* [INSTRUCTIONS FOR THE TASK]
In the records that follow, find each line containing "Installation" and copy it.

* [DATA IN THIS EXERCISE]
• • •

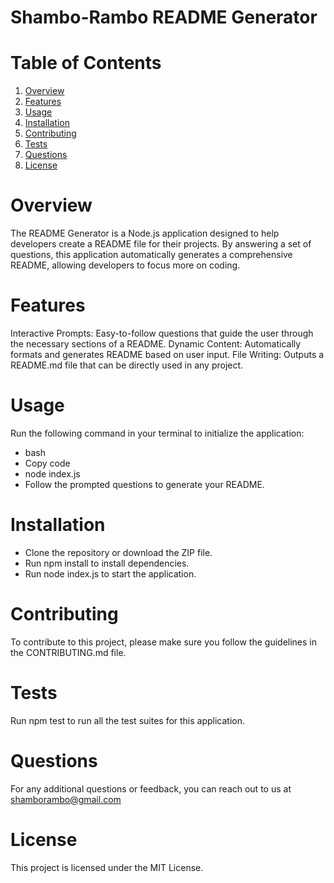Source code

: # Shambo-Rambo README Generator

# Table of Contents
1. [Overview](#overview)
2. [Features](#features)
3. [Usage](#usage)
4. [Installation](#installation)
5. [Contributing](#contributing)
6. [Tests](#tests)
7. [Questions](#questions)
8. [License](#license)

# Overview
The README Generator is a Node.js application designed to help developers create a README file for their projects. By answering a set of questions, this application automatically generates a comprehensive README, allowing developers to focus more on coding.

# Features
Interactive Prompts: Easy-to-follow questions that guide the user through the necessary sections of a README.
Dynamic Content: Automatically formats and generates README based on user input.
File Writing: Outputs a README.md file that can be directly used in any project.

# Usage
Run the following command in your terminal to initialize the application:
- bash
- Copy code
- node index.js
- Follow the prompted questions to generate your README.

# Installation
- Clone the repository or download the ZIP file.
- Run npm install to install dependencies.
- Run node index.js to start the application.

# Contributing
To contribute to this project, please make sure you follow the guidelines in the CONTRIBUTING.md file.

# Tests
Run npm test to run all the test suites for this application.

# Questions
For any additional questions or feedback, you can reach out to us at shamborambo@gmail.com

# License
This project is licensed under the MIT License.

• • •

* [RESULT OF THE TASK]
4. [Installation](#installation)
# Installation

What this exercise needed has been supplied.